One year later, the club inspired the creation of the Portland Art Association by local merchants and businessmen, including W.H. Corbett who, two years later, famously purchased giant Greek and Roman casts and installed them (temporarily) in the old Portland Library on Southwest Stark Street; ideal subjects for the sketch club, which descended upon the gallery to capture the behemoth figures.
The year 1905 was a benchmark for the Portland Art Association as it saw the donation of $30,000 by William Ladd’s arts-enthusiast mother, Abigail, and Mr. Corbett’s offering of property at Southwest Fifth Avenue and Taylor Street as the Museum’s first official site. Four years later, the School of the Portland Art Association would open its doors as the first museum art school on the West Coast.
This ambitious endeavor was largely the brainchild of Anna Belle Crocker, who was soon appointed Curator and Principal of the Museum Art School; a role she would play until her retirement in 1936.
In 1914, the Museum Art School awarded its first three-year-study certificates and within the next years, enrollment reached 127 students. In keeping with demand, tuition, which had been lingering around $40 per class/per term, jumped to $50.
Concurrent with growth among the student body was a movement within the board of trustees to acquire space for a new Museum and Art School, an endeavor that became official in 1930 when the trustees negotiated the purchase of a South Park blocks parcel in exchange for the Southwest Fifth Avenue and Taylor Street property.
Coming of Age
Thanks to the G.I. Bill®, the end of World War II saw a renewed vigor in arts education, a trend that played out loudly for the Museum Art School. New York artist and former student Louis Bunce returned to his alma mater in 1946 to teach Abstract Expressionism and his students, such as acclaimed printer, portraitist, and future Museum Art School instructor George Johanson, say Bunce was a force of nature. “[For him] Art was very serious,” Johanson told the Oregonian in 2007. “Bunce made you see that and that’s what made him a great teacher.” One year later, the school enjoyed the arrival of another of its great teaching mentors (and affable rabble-rousers), Michele “Mike” Russo of Yale University’s Graduate School of Art. With his artist-wife Sally Haley in tow, Russo ushered in a new era for the school with an unabashed commitment to experimentation and a contagious zeal for provocation: his Cubist-inspired nudes still grace countless Portland walls today.

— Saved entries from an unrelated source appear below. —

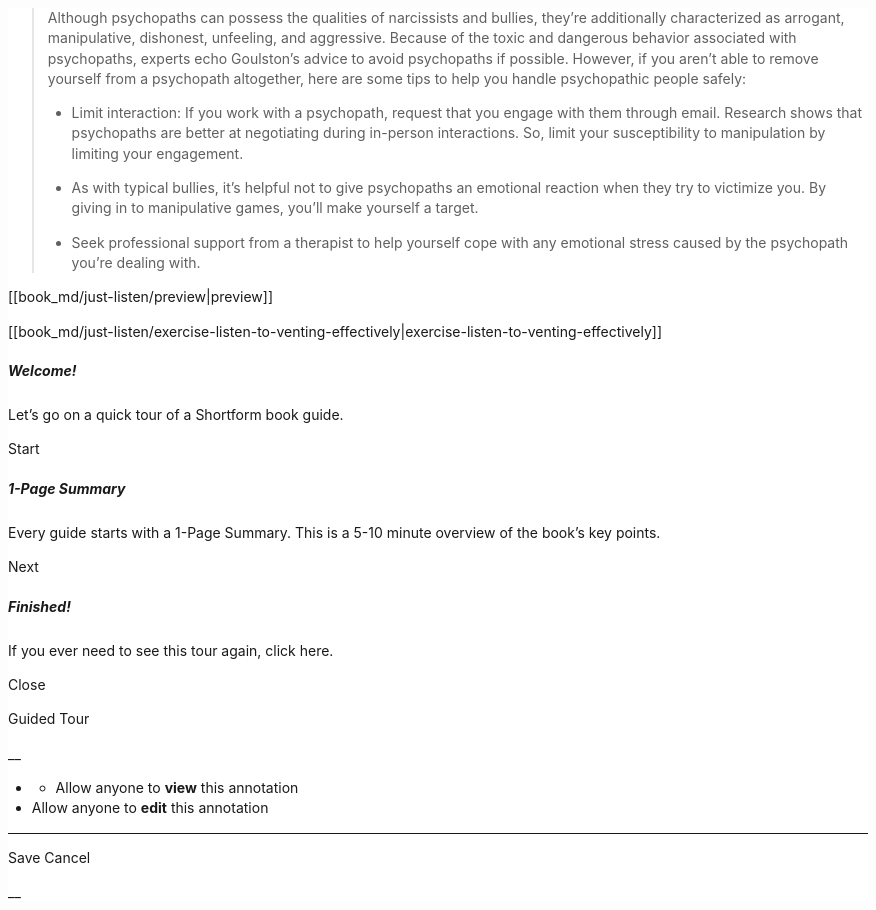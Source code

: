 > 
> Although psychopaths can possess the qualities of narcissists and bullies, they’re additionally characterized as arrogant, manipulative, dishonest, unfeeling, and aggressive. Because of the toxic and dangerous behavior associated with psychopaths, experts echo Goulston’s advice to avoid psychopaths if possible. However, if you aren’t able to remove yourself from a psychopath altogether, here are some tips to help you handle psychopathic people safely:
> 
>   * Limit interaction: If you work with a psychopath, request that you engage with them through email. Research shows that psychopaths are better at negotiating during in-person interactions. So, limit your susceptibility to manipulation by limiting your engagement.
> 
>   * As with typical bullies, it’s helpful not to give psychopaths an emotional reaction when they try to victimize you. By giving in to manipulative games, you’ll make yourself a target.
> 
>   * Seek professional support from a therapist to help yourself cope with any emotional stress caused by the psychopath you’re dealing with.
> 
> 


[[book_md/just-listen/preview|preview]]

[[book_md/just-listen/exercise-listen-to-venting-effectively|exercise-listen-to-venting-effectively]]

##### Welcome!

Let’s go on a quick tour of a Shortform book guide. 

Start

##### 1-Page Summary

Every guide starts with a 1-Page Summary. This is a 5-10 minute overview of the book’s key points. 

Next

##### Finished!

If you ever need to see this tour again, click here. 

Close

Guided Tour

__

  *   * Allow anyone to **view** this annotation
  * Allow anyone to **edit** this annotation



* * *

Save Cancel

__



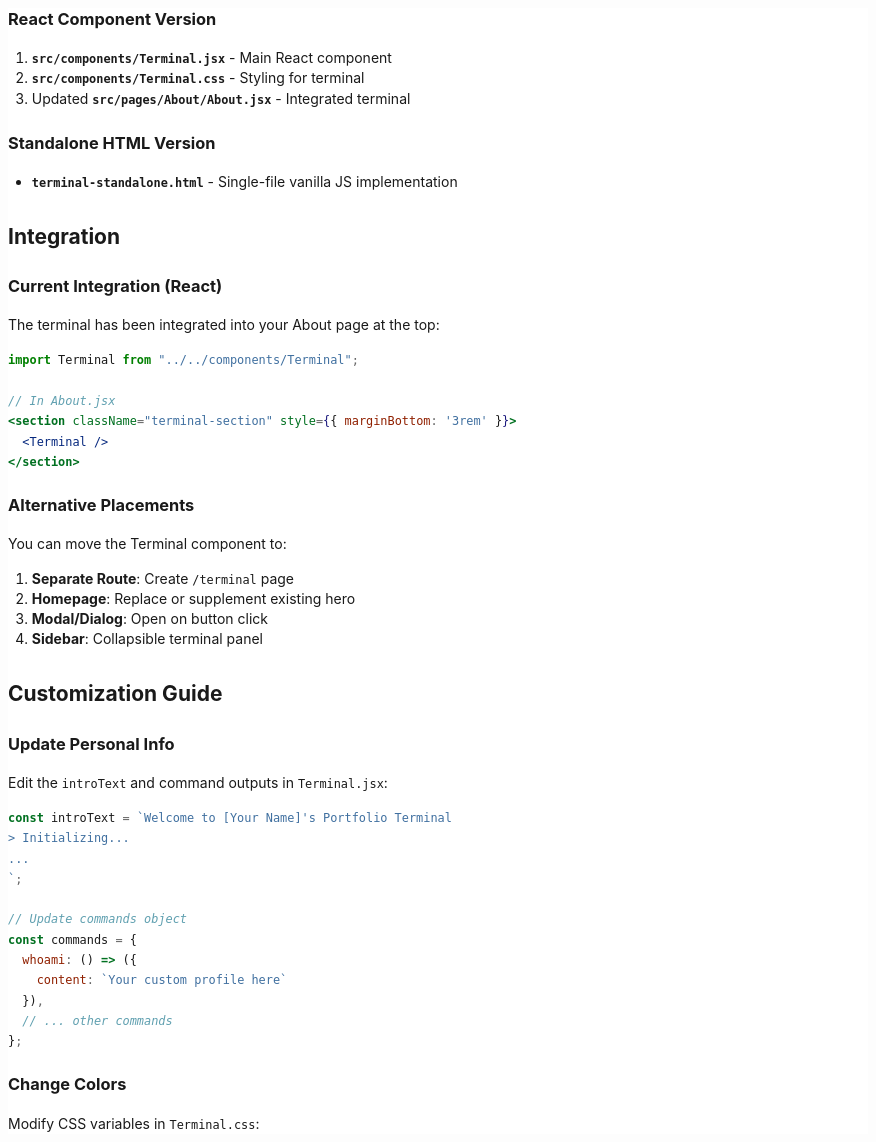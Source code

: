 ### React Component Version
1. **`src/components/Terminal.jsx`** - Main React component
2. **`src/components/Terminal.css`** - Styling for terminal
3. Updated **`src/pages/About/About.jsx`** - Integrated terminal

### Standalone HTML Version
- **`terminal-standalone.html`** - Single-file vanilla JS implementation

## Integration

### Current Integration (React)
The terminal has been integrated into your About page at the top:

```jsx
import Terminal from "../../components/Terminal";

// In About.jsx
<section className="terminal-section" style={{ marginBottom: '3rem' }}>
  <Terminal />
</section>
```

### Alternative Placements
You can move the Terminal component to:
1. **Separate Route**: Create `/terminal` page
2. **Homepage**: Replace or supplement existing hero
3. **Modal/Dialog**: Open on button click
4. **Sidebar**: Collapsible terminal panel

## Customization Guide

### Update Personal Info
Edit the `introText` and command outputs in `Terminal.jsx`:

```javascript
const introText = `Welcome to [Your Name]'s Portfolio Terminal
> Initializing...
...
`;

// Update commands object
const commands = {
  whoami: () => ({
    content: `Your custom profile here`
  }),
  // ... other commands
};
```

### Change Colors
Modify CSS variables in `Terminal.css`:
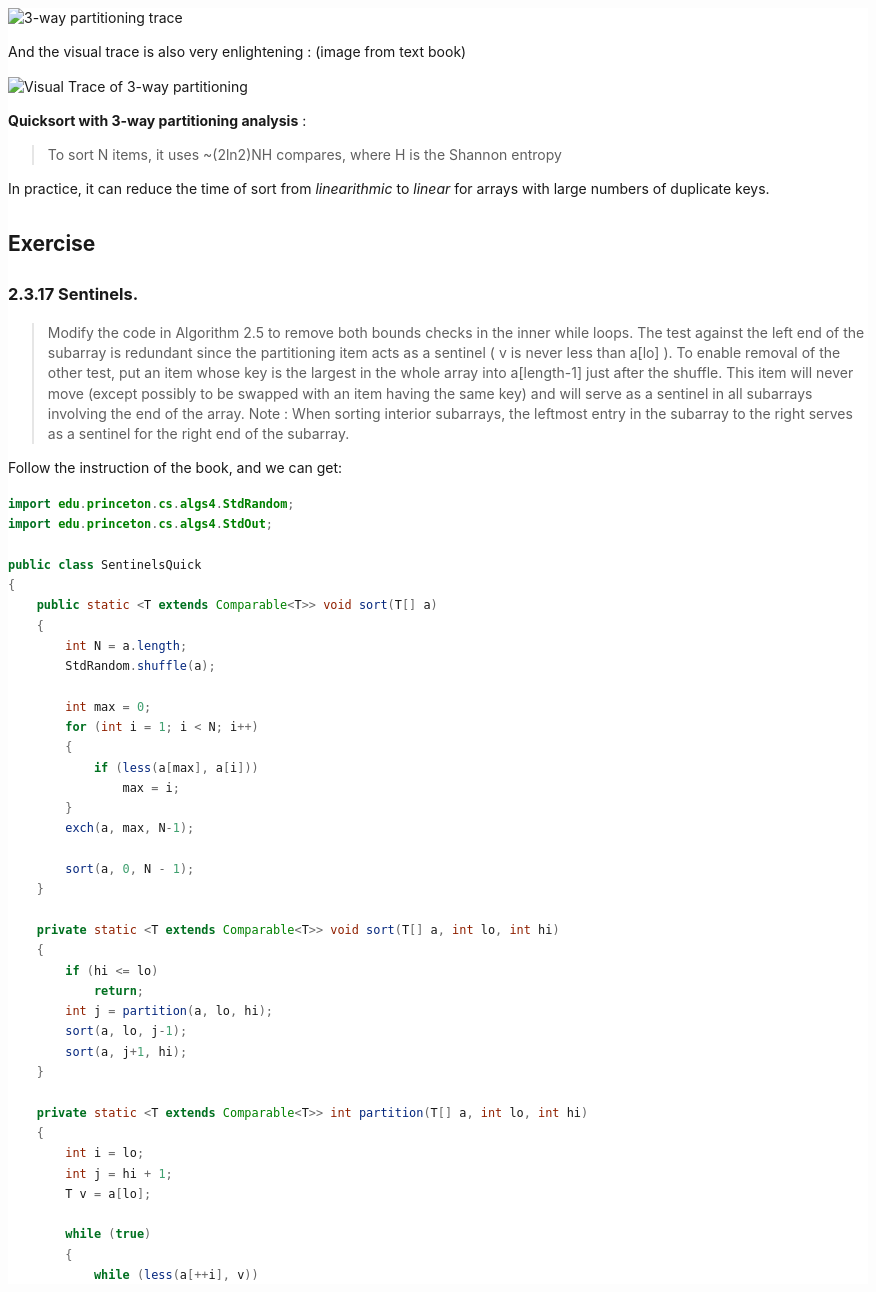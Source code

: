 ![3-way partitioning trace](../img/ThreeWayPartitionTrace.png)

And the visual trace is also very enlightening : (image from text book)

![Visual Trace of 3-way partitioning](../img/VisualTraceThreeWayPartition.png)

**Quicksort with 3-way partitioning analysis** :

> To sort N items, it uses ~(2ln2)NH compares, where H is the Shannon entropy

In practice, it can reduce the time of sort from *linearithmic* to *linear* for arrays with large numbers of duplicate keys.

## Exercise
### 2.3.17 Sentinels.
> Modify the code in Algorithm 2.5 to remove both bounds checks in the inner while loops. The test against the left end of the subarray is redundant since the partitioning item acts as a sentinel ( v is never less than a[lo] ). To enable removal of the other test, put an item whose key is the largest in the whole array into a[length-1] just after the shuffle. This item will never move (except possibly to be swapped with an item having the same key) and will serve as a sentinel in all subarrays involving the end of the array. Note : When sorting interior subarrays, the leftmost entry in the subarray to the right serves as a sentinel for the right end of the subarray.

Follow the instruction of the book, and we can get: 
```java
import edu.princeton.cs.algs4.StdRandom;
import edu.princeton.cs.algs4.StdOut;

public class SentinelsQuick
{
	public static <T extends Comparable<T>> void sort(T[] a)
	{
		int N = a.length;
		StdRandom.shuffle(a);

		int max = 0;
		for (int i = 1; i < N; i++)
		{
			if (less(a[max], a[i]))
				max = i;
		}
		exch(a, max, N-1);

		sort(a, 0, N - 1);
	}

	private static <T extends Comparable<T>> void sort(T[] a, int lo, int hi)
	{
		if (hi <= lo)
			return;
		int j = partition(a, lo, hi);
		sort(a, lo, j-1);
		sort(a, j+1, hi);
	}

	private static <T extends Comparable<T>> int partition(T[] a, int lo, int hi)
	{
		int i = lo;
		int j = hi + 1;
		T v = a[lo];

		while (true)
		{
			while (less(a[++i], v))
```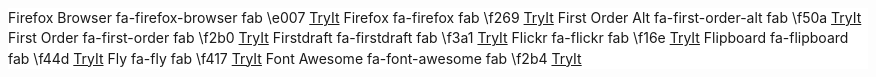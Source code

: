 <tr>
<td><i class='fab fa-firefox-browser'></i> Firefox Browser</td>
<td>fa-firefox-browser</td>
<td>fab</td>
<td> \e007</td>
<td><a href='/fontawesome/fa-firefox-browser' target='_blank'>TryIt</a></td>
</tr>
<tr>
<td><i class='fab fa-firefox'></i> Firefox</td>
<td>fa-firefox</td>
<td>fab</td>
<td> \f269</td>
<td><a href='/fontawesome/fa-firefox' target='_blank'>TryIt</a></td>
</tr>
<tr>
<td><i class='fab fa-first-order-alt'></i> First Order Alt</td>
<td>fa-first-order-alt</td>
<td>fab</td>
<td> \f50a</td>
<td><a href='/fontawesome/fa-first-order-alt' target='_blank'>TryIt</a></td>
</tr>
<tr>
<td><i class='fab fa-first-order'></i> First Order</td>
<td>fa-first-order</td>
<td>fab</td>
<td> \f2b0</td>
<td><a href='/fontawesome/fa-first-order' target='_blank'>TryIt</a></td>
</tr>
<tr>
<td><i class='fab fa-firstdraft'></i> Firstdraft</td>
<td>fa-firstdraft</td>
<td>fab</td>
<td> \f3a1</td>
<td><a href='/fontawesome/fa-firstdraft' target='_blank'>TryIt</a></td>
</tr>
<tr>
<td><i class='fab fa-flickr'></i> Flickr</td>
<td>fa-flickr</td>
<td>fab</td>
<td> \f16e</td>
<td><a href='/fontawesome/fa-flickr' target='_blank'>TryIt</a></td>
</tr>
<tr>
<td><i class='fab fa-flipboard'></i> Flipboard</td>
<td>fa-flipboard</td>
<td>fab</td>
<td> \f44d</td>
<td><a href='/fontawesome/fa-flipboard' target='_blank'>TryIt</a></td>
</tr>
<tr>
<td><i class='fab fa-fly'></i> Fly</td>
<td>fa-fly</td>
<td>fab</td>
<td> \f417</td>
<td><a href='/fontawesome/fa-fly' target='_blank'>TryIt</a></td>
</tr>
<tr>
<td><i class='fab fa-font-awesome'></i> Font Awesome</td>
<td>fa-font-awesome</td>
<td>fab</td>
<td> \f2b4</td>
<td><a href='/fontawesome/fa-font-awesome' target='_blank'>TryIt</a></td>
</tr>
<tr>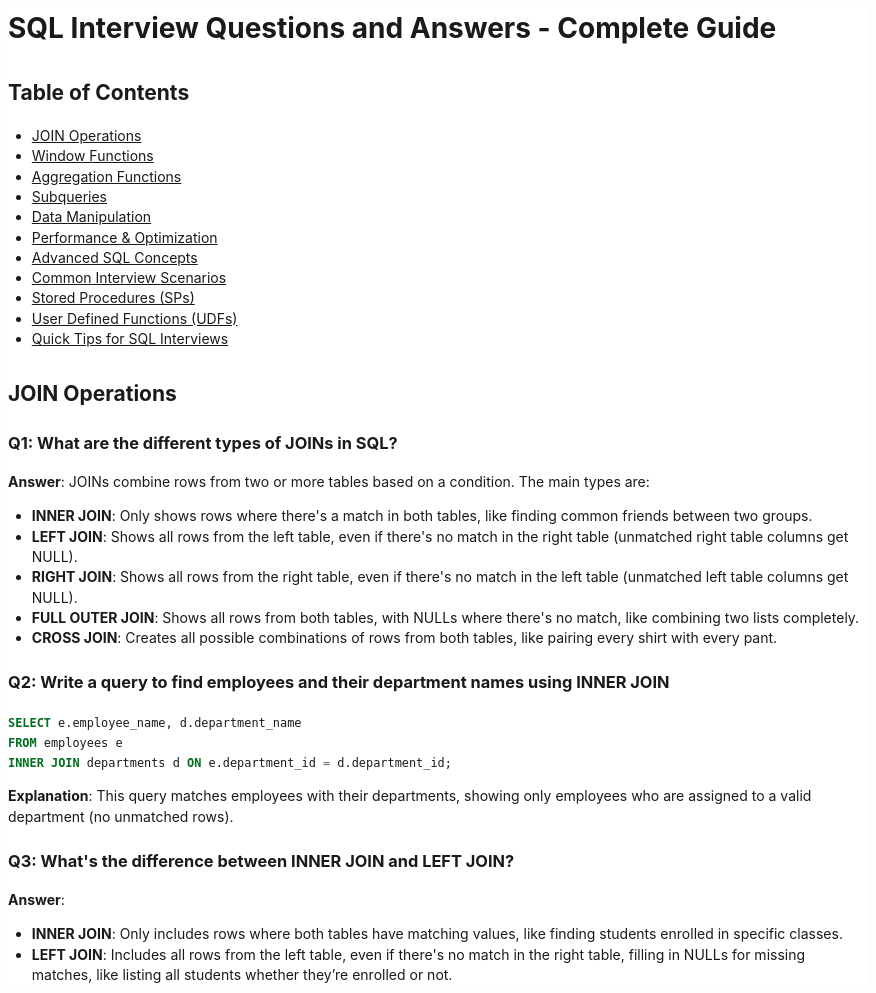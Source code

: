 # SQL Interview Questions and Answers - Complete Guide

## Table of Contents
- [JOIN Operations](#join-operations)
- [Window Functions](#window-functions)
- [Aggregation Functions](#aggregation-functions)
- [Subqueries](#subqueries)
- [Data Manipulation](#data-manipulation)
- [Performance & Optimization](#performance--optimization)
- [Advanced SQL Concepts](#advanced-sql-concepts)
- [Common Interview Scenarios](#common-interview-scenarios)
- [Stored Procedures (SPs)](#stored-procedures-sps)
- [User Defined Functions (UDFs)](#user-defined-functions-udfs)
- [Quick Tips for SQL Interviews](#quick-tips-for-sql-interviews)

## JOIN Operations

### Q1: What are the different types of JOINs in SQL?
**Answer**: JOINs combine rows from two or more tables based on a condition. The main types are:
- **INNER JOIN**: Only shows rows where there's a match in both tables, like finding common friends between two groups.
- **LEFT JOIN**: Shows all rows from the left table, even if there's no match in the right table (unmatched right table columns get NULL).
- **RIGHT JOIN**: Shows all rows from the right table, even if there's no match in the left table (unmatched left table columns get NULL).
- **FULL OUTER JOIN**: Shows all rows from both tables, with NULLs where there's no match, like combining two lists completely.
- **CROSS JOIN**: Creates all possible combinations of rows from both tables, like pairing every shirt with every pant.

### Q2: Write a query to find employees and their department names using INNER JOIN
```sql
SELECT e.employee_name, d.department_name
FROM employees e
INNER JOIN departments d ON e.department_id = d.department_id;
```
**Explanation**: This query matches employees with their departments, showing only employees who are assigned to a valid department (no unmatched rows).

### Q3: What's the difference between INNER JOIN and LEFT JOIN?
**Answer**:
- **INNER JOIN**: Only includes rows where both tables have matching values, like finding students enrolled in specific classes.
- **LEFT JOIN**: Includes all rows from the left table, even if there's no match in the right table, filling in NULLs for missing matches, like listing all students whether they’re enrolled or not.
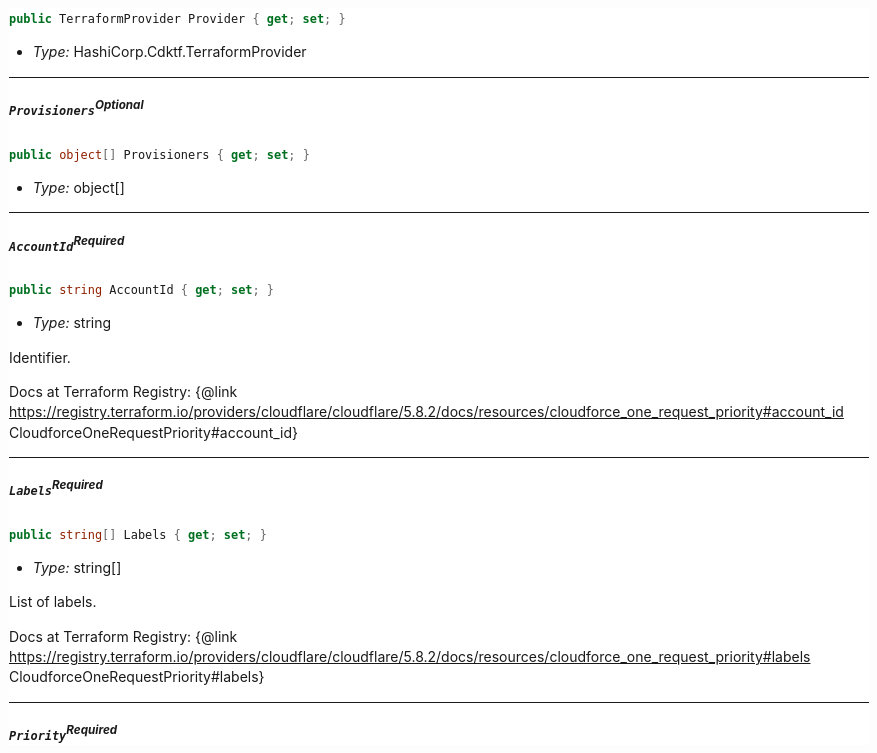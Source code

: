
 ```csharp
public TerraformProvider Provider { get; set; }
```

- *Type:* HashiCorp.Cdktf.TerraformProvider

---

##### `Provisioners`<sup>Optional</sup> <a name="Provisioners" id="@cdktf/provider-cloudflare.cloudforceOneRequestPriority.CloudforceOneRequestPriorityConfig.property.provisioners"></a>

```csharp
public object[] Provisioners { get; set; }
```

- *Type:* object[]

---

##### `AccountId`<sup>Required</sup> <a name="AccountId" id="@cdktf/provider-cloudflare.cloudforceOneRequestPriority.CloudforceOneRequestPriorityConfig.property.accountId"></a>

```csharp
public string AccountId { get; set; }
```

- *Type:* string

Identifier.

Docs at Terraform Registry: {@link https://registry.terraform.io/providers/cloudflare/cloudflare/5.8.2/docs/resources/cloudforce_one_request_priority#account_id CloudforceOneRequestPriority#account_id}

---

##### `Labels`<sup>Required</sup> <a name="Labels" id="@cdktf/provider-cloudflare.cloudforceOneRequestPriority.CloudforceOneRequestPriorityConfig.property.labels"></a>

```csharp
public string[] Labels { get; set; }
```

- *Type:* string[]

List of labels.

Docs at Terraform Registry: {@link https://registry.terraform.io/providers/cloudflare/cloudflare/5.8.2/docs/resources/cloudforce_one_request_priority#labels CloudforceOneRequestPriority#labels}

---

##### `Priority`<sup>Required</sup> <a name="Priority" id="@cdktf/provider-cloudflare.cloudforceOneRequestPriority.CloudforceOneRequestPriorityConfig.property.priority"></a>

A crucial milestone of President Sally Lawrence’s tenure was the separation of the College from the Museum in 1994.
The Museum Art School thrived in the coming decades. It received accreditation and membership from the Northwest Association of Schools and Colleges in 1961 and, in 1968, added a Liberal Arts studies curriculum to its roster (the class of 1969 was the first to receive the BFA degree). The 1970’s saw further expansion into the L. Hawley Hoffman Wing ; designed by Portland architect Pietro Belluschi ; and constant flux at the College’s helm until 1982, when renowned Portland arts supporter and educator Sally Lawrence was appointed Director of the School ; by then renamed the Pacific Northwest College of Art. Lawrence was ultimately appointed President, a post she held until her retirement in 2003.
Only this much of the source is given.